Stephen Curry helped the Warriors rally back from 20 down, but couldn't close the deal in Game 3.
Stephen Curry helped the Warriors rally back from 20 down, but couldn't close the deal in Game 3.
David Richard-USA TODAY Sports

It turned out to be another entertaining finish, but like Game 2, LeBron James and Matthew Dellavedova finished off a gritty Cavaliers victory.

Dellavedova frustrated Stephen Curry in the first half, with his scrappy play, and scored a career-high 20 points. LeBron was absolutely magnificent once again, with 40 points (on 34 shots), twelve rebounds and eight assists. He stole the ball twice from Curry in the final minute, and nailed the last six free throws for Cleveland. James has put the Cavaliers team completely on his back, and the results are astounding: He has the most points of any individual through three Finals games, and has Cleveland just two wins away from an improbable championship.

The Warriors trailed by twenty points in the second half, and by 17 at the start of the fourth quarter. They were getting nothing against the Cavaliers' stout defense. Harrison Barnes did not have a point in the entire game, going 0-8 and once again faltering against James defensively. Draymond Green made just two shots. Curry had three points at the half.

Golden State was shaken. Steve Kerr needed something, anything to break the offensive funk.

That anything turned out to be David Lee. The same David Lee who had sat on the bench in the regular season, sat on the bench in the postseason, and hadn't played to that point in the NBA Finals. Yet Lee, the consummate and steady professional, came in and played spectacularly. Lee had eleven points and didn't miss a field goal as the Warriors outscored Cleveland by 17 with him on the floor.

Curry also -- finally -- got going. After scoring just one field goal on six attempts in the first half, Curry broke out of his shooting slump, erupting for 24 points in the final two periods, including six three-pointers. He was excellent shooting the ball, and hopefully this bodes well for the Warriors in Game 4. He and Lee either scored or assisted on all of the Warriors' last 31 points.

Golden State cut a twenty-point lead down to one with 2:45 remaining in the fourth quarter. The Warriors had hope, had life; the Cavaliers snatched it away like Matthew Dellavedova grabbing a loose ball. Dellavedova hit a crazy bank shot, plus a free throw; LeBron hit a monster three to push the lead to seven; and Cleveland ended the game by draining nine straight free three throws. And although Curry got the Warriors back into the game, he had three crucial turnovers down the stretch that each led to critical Cleveland points.

The Warriors got back into the game offensively -- and had a chance to win it -- by going small with David Lee at center, something that worked extremely well in last year's playoff series against the Clippers. No doubt that Kerr pulls out this lineup again going forward; it's arguably the only lineup that has succeeded in significant minutes against this Cavaliers team.

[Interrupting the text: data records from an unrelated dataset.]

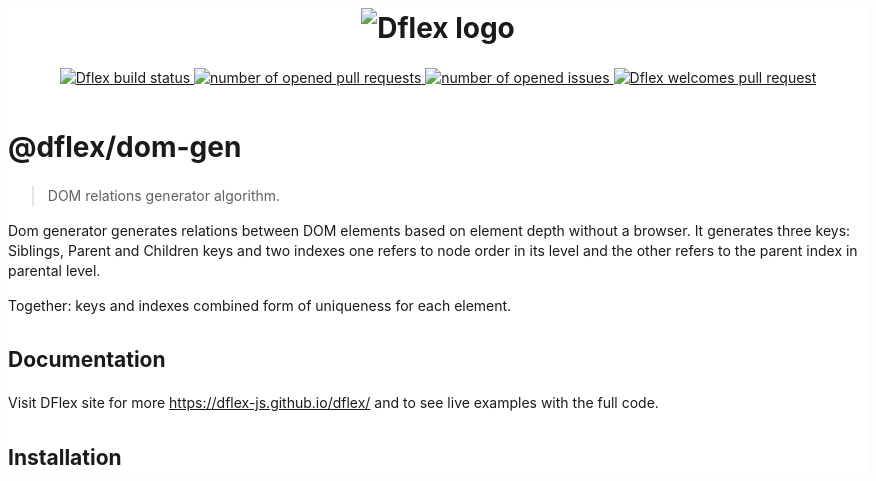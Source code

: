 <h1 align="center">
  <img
  src="https://raw.githubusercontent.com/dflex-js/dflex/master/dflex-full-size.png"
  alt="Dflex logo" />
</h1>

<p align="center">
  <a href="https://github.com/dflex-js/dflex">
    <img
    src="https://img.shields.io/github/workflow/status/dflex-js/dflex/Unit Test"
    alt="Dflex build status" />
  </a>
  <a href="https://github.com/dflex-js/dflex/pulls">
    <img
    src="https://img.shields.io/github/issues-pr/dflex-js/dflex"
    alt="number of opened pull requests"/>
  </a>
  <a href="https://github.com/dflex-js/dflex/issues">
  <img
    src="https://img.shields.io/github/issues/dflex-js/dflex"
    alt="number of opened issues"/>
  </a>
  <a href="https://github.com/dflex-js/dflex/pulls">
   <img
   src="https://img.shields.io/badge/PRs-welcome-brightgreen.svg"
   alt="Dflex welcomes pull request" />
  </a>
</p>

# @dflex/dom-gen

> DOM relations generator algorithm.

Dom generator generates relations between DOM elements based on element depth
without a browser.
It generates three keys: Siblings, Parent and Children keys and two
indexes one refers to node order in its level and the other refers to the parent
index in parental level.

Together: keys and indexes combined form of uniqueness for each element.

## Documentation

Visit DFlex site for more <https://dflex-js.github.io/dflex/> and to see live
examples with the full code.

## Installation
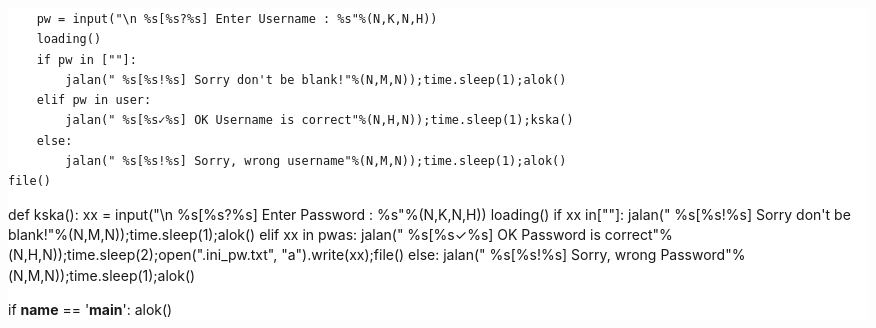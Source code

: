         pw = input("\n %s[%s?%s] Enter Username : %s"%(N,K,N,H))
        loading()
        if pw in [""]:
            jalan(" %s[%s!%s] Sorry don't be blank!"%(N,M,N));time.sleep(1);alok()
        elif pw in user:
            jalan(" %s[%s✓%s] OK Username is correct"%(N,H,N));time.sleep(1);kska()
        else:
            jalan(" %s[%s!%s] Sorry, wrong username"%(N,M,N));time.sleep(1);alok()
    file()
def kska():
    xx = input("\n %s[%s?%s] Enter Password : %s"%(N,K,N,H))
    loading()
    if xx in[""]:
        jalan(" %s[%s!%s] Sorry don't be blank!"%(N,M,N));time.sleep(1);alok()
    elif xx in pwas:
        jalan(" %s[%s✓%s] OK Password is correct"%(N,H,N));time.sleep(2);open(".ini_pw.txt", "a").write(xx);file()
    else:
        jalan(" %s[%s!%s] Sorry, wrong Password"%(N,M,N));time.sleep(1);alok()   
          
if __name__ == '__main__':
    alok()
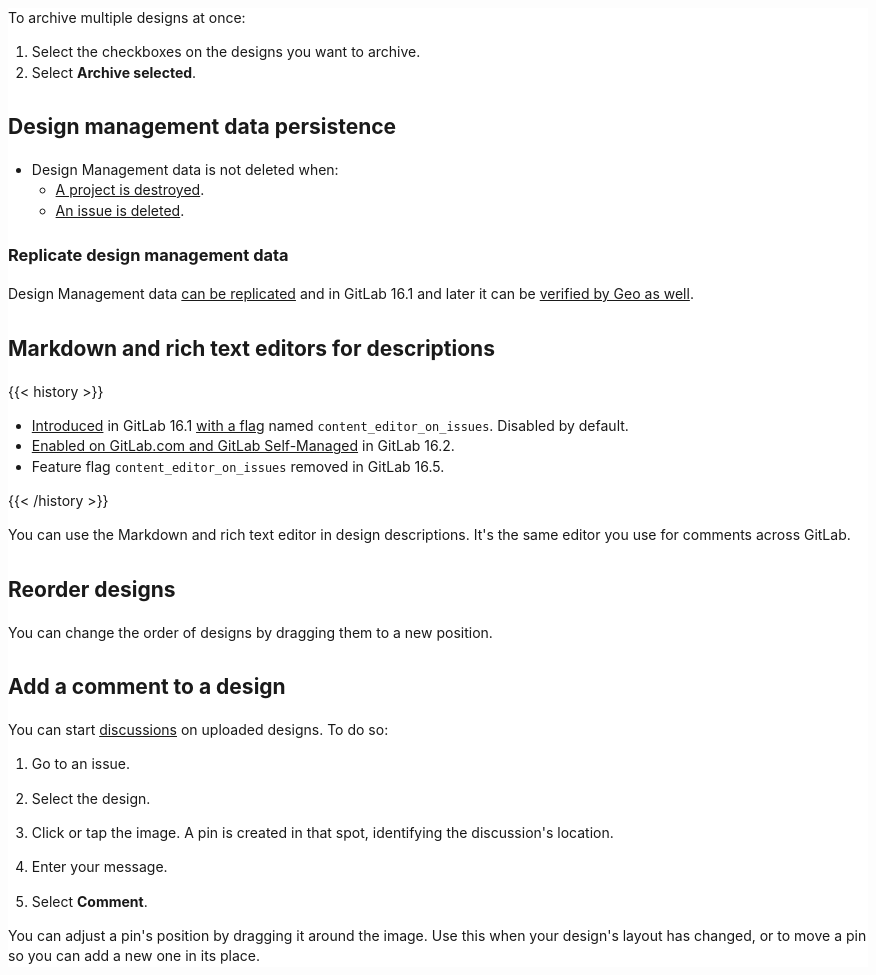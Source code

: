 To archive multiple designs at once:

1. Select the checkboxes on the designs you want to archive.
1. Select **Archive selected**.

## Design management data persistence

- Design Management data is not deleted when:
  - [A project is destroyed](https://gitlab.com/gitlab-org/gitlab/-/issues/13429).
  - [An issue is deleted](https://gitlab.com/gitlab-org/gitlab/-/issues/13427).

### Replicate design management data

Design Management data [can be replicated](../../../administration/geo/replication/datatypes.md#replicated-data-types)
and in GitLab 16.1 and later it can be [verified by Geo as well](https://gitlab.com/gitlab-org/gitlab/-/issues/355660).

## Markdown and rich text editors for descriptions

{{< history >}}

- [Introduced](https://gitlab.com/gitlab-org/gitlab/-/issues/388449) in GitLab 16.1 [with a flag](../../../administration/feature_flags/_index.md) named `content_editor_on_issues`. Disabled by default.
- [Enabled on GitLab.com and GitLab Self-Managed](https://gitlab.com/gitlab-org/gitlab/-/issues/375172) in GitLab 16.2.
- Feature flag `content_editor_on_issues` removed in GitLab 16.5.

{{< /history >}}

You can use the Markdown and rich text editor in design descriptions.
It's the same editor you use for comments across GitLab.

## Reorder designs

You can change the order of designs by dragging them to a new position.

## Add a comment to a design

You can start [discussions](../../discussions/_index.md) on uploaded designs. To do so:

1. Go to an issue.
1. Select the design.


1. Click or tap the image. A pin is created in that spot, identifying the discussion's location.

1. Enter your message.
1. Select **Comment**.

You can adjust a pin's position by dragging it around the image.
Use this when your design's layout has changed, or to move a pin so you can add a new one in
its place.
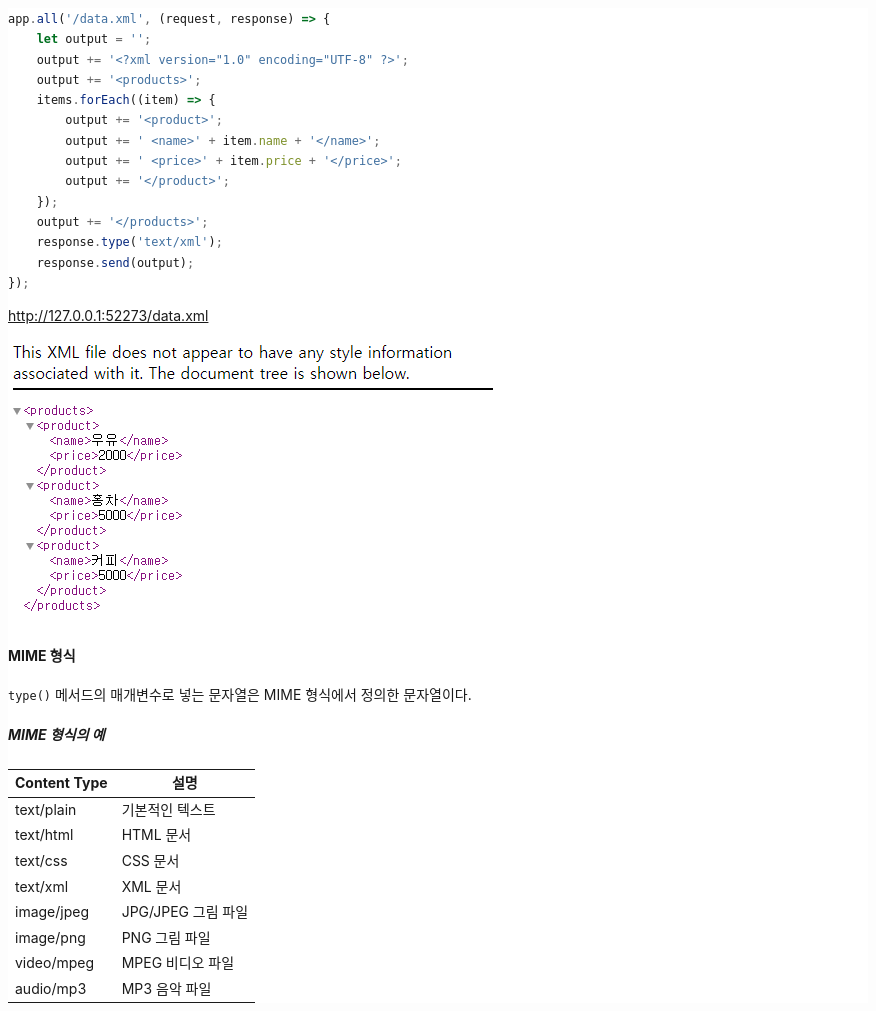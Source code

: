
 ```js
app.all('/data.xml', (request, response) => {
    let output = '';
    output += '<?xml version="1.0" encoding="UTF-8" ?>';
    output += '<products>';
    items.forEach((item) => {
        output += '<product>';
        output += ' <name>' + item.name + '</name>';
        output += ' <price>' + item.price + '</price>';
        output += '</product>';
    });
    output += '</products>';
    response.type('text/xml');
    response.send(output);
});
```



http://127.0.0.1:52273/data.xml

![image-20200227091919505](images/image-20200227091919505.png)



#### MIME 형식

`type()` 메서드의 매개변수로 넣는 문자열은 MIME 형식에서 정의한 문자열이다.

##### MIME 형식의 예

| Content Type | 설명               |
| ------------ | ------------------ |
| text/plain   | 기본적인 텍스트    |
| text/html    | HTML 문서          |
| text/css     | CSS 문서           |
| text/xml     | XML 문서           |
| image/jpeg   | JPG/JPEG 그림 파일 |
| image/png    | PNG 그림 파일      |
| video/mpeg   | MPEG 비디오 파일   |
| audio/mp3    | MP3 음악 파일      |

After coming out lethargic on both ends in Game 3, how the Warriors start Game 4 will be immensely important. Will they come out slow, bothered by Cleveland's aggression? Or will they themselves be the aggressors, on offense and defense? Will the Warriors make a significant adjustment, a la Dallas against Miami in the 2011 Finals, that helps them win in Cleveland? Can Golden State find their own J.J. Barea in Game 4?

Their season depends on it.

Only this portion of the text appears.